*** Begin section ***

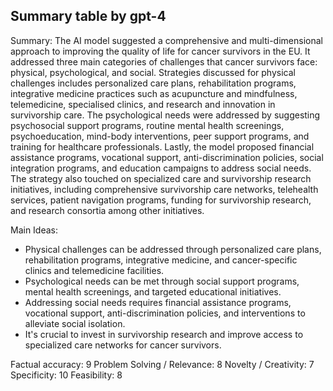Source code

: ## Summary table by gpt-4
Summary: 
The AI model suggested a comprehensive and multi-dimensional approach to improving the quality of life for cancer survivors in the EU. It addressed three main categories of challenges that cancer survivors face: physical, psychological, and social. Strategies discussed for physical challenges includes personalized care plans, rehabilitation programs, integrative medicine practices such as acupuncture and mindfulness, telemedicine, specialised clinics, and research and innovation in survivorship care. The psychological needs were addressed by suggesting psychosocial support programs, routine mental health screenings, psychoeducation, mind-body interventions, peer support programs, and training for healthcare professionals. Lastly, the model proposed financial assistance programs, vocational support, anti-discrimination policies, social integration programs, and education campaigns to address social needs. The strategy also touched on specialized care and survivorship research initiatives, including comprehensive survivorship care networks, telehealth services, patient navigation programs, funding for survivorship research, and research consortia among other initiatives.

Main Ideas: 
- Physical challenges can be addressed through personalized care plans, rehabilitation programs, integrative medicine, and cancer-specific clinics and telemedicine facilities.
- Psychological needs can be met through social support programs, mental health screenings, and targeted educational initiatives.
- Addressing social needs requires financial assistance programs, vocational support, anti-discrimination policies, and interventions to alleviate social isolation.
- It's crucial to invest in survivorship research and improve access to specialized care networks for cancer survivors.

Factual accuracy: 9
Problem Solving / Relevance: 8
Novelty / Creativity: 7
Specificity: 10
Feasibility: 8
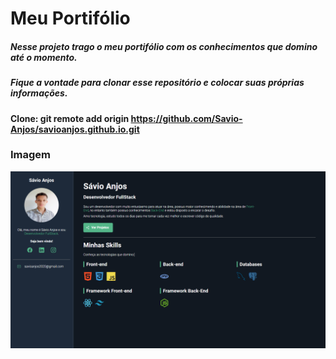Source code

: ﻿# Meu Portifólio

##### Nesse projeto trago o meu portifólio com os conhecimentos que domino até o momento.

##### Fique a vontade para clonar esse repositório e colocar suas próprias informações.

#### Clone: git remote add origin https://github.com/Savio-Anjos/savioanjos.github.io.git

### Imagem

![Logo do Projeto](img/capa.png)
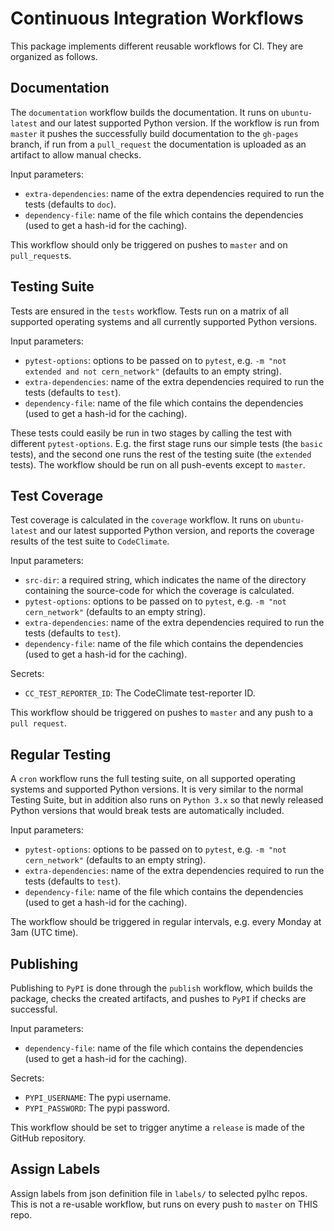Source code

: # Continuous Integration Workflows

This package implements different reusable workflows for CI.
They are organized as follows.

## Documentation

The `documentation` workflow builds the documentation.
It runs on `ubuntu-latest` and our latest supported Python version.
If the workflow is run from `master` it pushes the successfully build documentation to the `gh-pages` branch, if run from a `pull_request` the documentation is uploaded as an artifact to allow manual checks.

Input parameters:

- `extra-dependencies`: name of the extra dependencies required to run the tests (defaults to `doc`).
- `dependency-file`: name of the file which contains the dependencies (used to get a hash-id for the caching).

This workflow should only be triggered on pushes to `master` and on `pull_request`s.

## Testing Suite

Tests are ensured in the `tests` workflow.
Tests run on a matrix of all supported operating systems and all currently supported Python versions.

Input parameters:

- `pytest-options`: options to be passed on to `pytest`, e.g. `-m "not extended and not cern_network"` (defaults to an empty string).
- `extra-dependencies`: name of the extra dependencies required to run the tests (defaults to `test`).
- `dependency-file`: name of the file which contains the dependencies (used to get a hash-id for the caching).

These tests could easily be run in two stages by calling the test with different `pytest-options`.
E.g. the first stage runs our simple tests (the `basic` tests), and the second one runs the rest of the testing suite (the `extended` tests).
The workflow should be run on all push-events except to `master`.

## Test Coverage

Test coverage is calculated in the `coverage` workflow.
It runs on `ubuntu-latest` and our latest supported Python version, and reports the coverage results of the test suite to `CodeClimate`.

Input parameters:

- `src-dir`: a required string, which indicates the name of the directory containing the source-code for which the coverage is calculated.
- `pytest-options`: options to be passed on to `pytest`, e.g. `-m "not cern_network"` (defaults to an empty string).
- `extra-dependencies`: name of the extra dependencies required to run the tests (defaults to `test`).
- `dependency-file`: name of the file which contains the dependencies (used to get a hash-id for the caching).

Secrets:

- `CC_TEST_REPORTER_ID`: The CodeClimate test-reporter ID.

This workflow should be triggered on pushes to `master` and any push to a `pull request`.

## Regular Testing

A `cron` workflow runs the full testing suite, on all supported operating systems and supported Python versions.
It is very similar to the normal Testing Suite, but in addition also runs on `Python 3.x` so that newly released Python versions that would break tests are automatically included.

Input parameters:

- `pytest-options`: options to be passed on to `pytest`, e.g. `-m "not cern_network"` (defaults to an empty string).
- `extra-dependencies`: name of the extra dependencies required to run the tests (defaults to `test`).
- `dependency-file`: name of the file which contains the dependencies (used to get a hash-id for the caching).

The workflow should be triggered in regular intervals, e.g. every Monday at 3am (UTC time).

## Publishing

Publishing to `PyPI` is done through the `publish` workflow, which builds the package, checks the created artifacts, and pushes to `PyPI` if checks are successful.

Input parameters:

- `dependency-file`: name of the file which contains the dependencies (used to get a hash-id for the caching).

Secrets:

- `PYPI_USERNAME`: The pypi username.
- `PYPI_PASSWORD`: The pypi password.

This workflow should be set to trigger anytime a `release` is made of the GitHub repository.


## Assign Labels

Assign labels from json definition file in `labels/` to selected pylhc repos. 
This is not a re-usable workflow, but runs on every push to `master` on THIS repo.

*** End section ***

== Work task ==
Search the records for the word "latest". Copy each line where it appears.

== Output for this task ==
It runs on `ubuntu-latest` and our latest supported Python version.
It runs on `ubuntu-latest` and our latest supported Python version, and reports the coverage results of the test suite to `CodeClimate`.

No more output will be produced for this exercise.